====== Records supplied ======

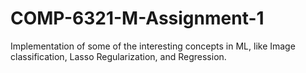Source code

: # COMP-6321-M-Assignment-1
Implementation of some of the interesting concepts in ML, like Image classification, Lasso Regularization, and Regression.
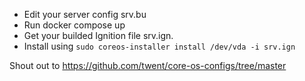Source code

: * Edit your server config srv.bu
* Run docker compose up
* Get your builded Ignition file srv.ign.
* Install using `sudo coreos-installer install /dev/vda -i srv.ign`

Shout out to https://github.com/twent/core-os-configs/tree/master
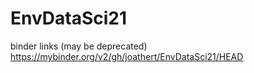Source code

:# EnvDataSci21

binder links (may be deprecated)
https://mybinder.org/v2/gh/joathert/EnvDataSci21/HEAD
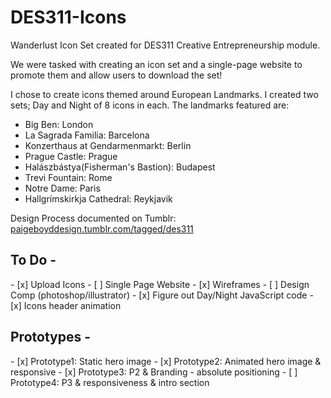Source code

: # DES311-Icons
Wanderlust Icon Set created for DES311 Creative Entrepreneurship module.

We were tasked with creating an icon set and a single-page website to promote them and allow users to download the set!

I chose to create icons themed around European Landmarks. I created two sets; Day and Night of 8 icons in each.
The landmarks featured are:
- Big Ben: London
- La Sagrada Familia: Barcelona
- Konzerthaus at Gendarmenmarkt: Berlin
- Prague Castle: Prague
- Halászbástya(Fisherman's Bastion): Budapest
- Trevi Fountain: Rome
- Notre Dame: Paris
- Hallgrímskirkja Cathedral: Reykjavik
 


Design Process documented on Tumblr: <a href="http://paigeboyddesign.tumblr.com/tagged/des311">paigeboyddesign.tumblr.com/tagged/des311</a>

<h2>To Do - </h2>
- [x] Upload Icons
- [ ] Single Page Website
- [x] Wireframes
- [ ] Design Comp (photoshop/illustrator)
- [x] Figure out Day/Night JavaScript code
- [x] Icons header animation



<h2>Prototypes - </h2>
- [x] Prototype1: Static hero image
- [x] Prototype2: Animated hero image & responsive
- [x] Prototype3: P2 & Branding - absolute positioning
- [ ] Prototype4: P3 & responsiveness & intro section


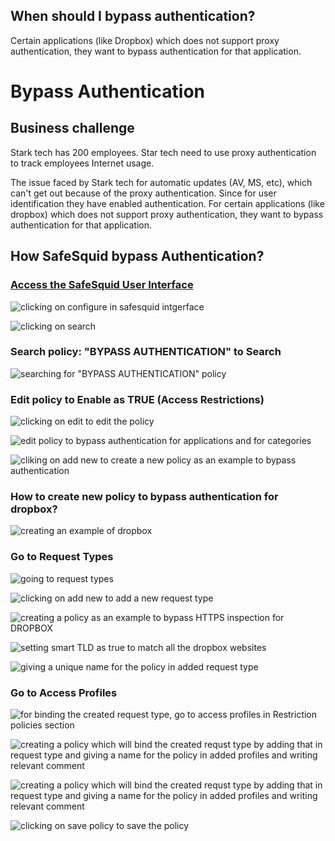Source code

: ## When should I bypass authentication?

Certain applications (like Dropbox) which does not support proxy authentication, they want to bypass authentication for that application.


# Bypass Authentication

## Business challenge

Stark tech has 200 employees. Star tech need to use proxy authentication to track employees Internet usage.

The issue faced by Stark tech for automatic updates (AV, MS, etc), which can't get out because of the proxy authentication. Since for user identification they have enabled authentication. For certain applications (like dropbox) which does not support proxy authentication, they want to bypass authentication for that application.

## How SafeSquid bypass Authentication?

### [Access the SafeSquid User Interface](https://help.safesquid.com/portal/en/kb/articles/access-the-safesquid-user-interface)

![clicking on configure in safesquid intgerface](/img/How_To/Bypass_Authentication/image1.webp)

![clicking on search](/img/How_To/Bypass_Authentication/image2.webp)

### Search policy: "BYPASS AUTHENTICATION" to Search

![searching for "BYPASS AUTHENTICATION" policy](/img/How_To/Bypass_Authentication/image3.webp)

### Edit policy to Enable as TRUE (Access Restrictions)

![clicking on edit to edit the policy](/img/How_To/Bypass_Authentication/image4.webp)

![edit policy to bypass authentication for applications and for categories](/img/How_To/Bypass_Authentication/image5.webp)

![cliking on add new to create a new policy as an example to bypass authentication](/img/How_To/Bypass_Authentication/image6.webp)

### How to create new policy to bypass authentication for dropbox?

![creating an example of dropbox](/img/How_To/Bypass_Authentication/image6.webp)

### Go to Request Types

![going to request types](/img/How_To/Bypass_Authentication/image7.webp)

![clicking on add new to add a new request type](/img/How_To/Bypass_Authentication/image8.webp)

![creating a policy as an example to bypass HTTPS inspection for DROPBOX](/img/How_To/Bypass_Authentication/image9.webp)

![setting smart TLD as true to match all the dropbox websites](/img/How_To/Bypass_Authentication/image10.webp)

![giving a unique name for the policy in added request type](/img/How_To/Bypass_Authentication/image11.webp)

### Go to Access Profiles

![for binding the created request type, go to access profiles in Restriction policies section](/img/How_To/Bypass_Authentication/image12.webp)

![creating a policy which will bind the created requst type by adding that in request type and giving a name for the policy in added profiles and writing relevant comment ](/img/How_To/Bypass_Authentication/image13.webp)

![creating a policy which will bind the created requst type by adding that in request type and giving a name for the policy in added profiles and writing relevant comment ](/img/How_To/Bypass_Authentication/image14.webp)

![clicking on save policy to save the policy](/img/How_To/Bypass_Authentication/image15.webp)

======

### [Work to complete]
Look above for the line with "- [x] Prototype2: Animated", then print it and each line after it down to and including the line with "### Edit policy". Leave out the pictures and keep the wording exact.

### [Answer to this task]
- [x] Prototype2: Animated hero image & responsive
- [x] Prototype3: P2 & Branding - absolute positioning
- [ ] Prototype4: P3 & responsiveness & intro section


Source code

: ## When should I bypass authentication?

Certain applications (like Dropbox) which does not support proxy authentication, they want to bypass authentication for that application.


# Bypass Authentication

## Business challenge

Stark tech has 200 employees. Star tech need to use proxy authentication to track employees Internet usage.

The issue faced by Stark tech for automatic updates (AV, MS, etc), which can't get out because of the proxy authentication. Since for user identification they have enabled authentication. For certain applications (like dropbox) which does not support proxy authentication, they want to bypass authentication for that application.

## How SafeSquid bypass Authentication?

### [Access the SafeSquid User Interface](https://help.safesquid.com/portal/en/kb/articles/access-the-safesquid-user-interface)

![clicking on configure in safesquid intgerface](/img/How_To/Bypass_Authentication/image1.webp)

![clicking on search](/img/How_To/Bypass_Authentication/image2.webp)

### Search policy: "BYPASS AUTHENTICATION" to Search

![searching for "BYPASS AUTHENTICATION" policy](/img/How_To/Bypass_Authentication/image3.webp)

### Edit policy to Enable as TRUE (Access Restrictions)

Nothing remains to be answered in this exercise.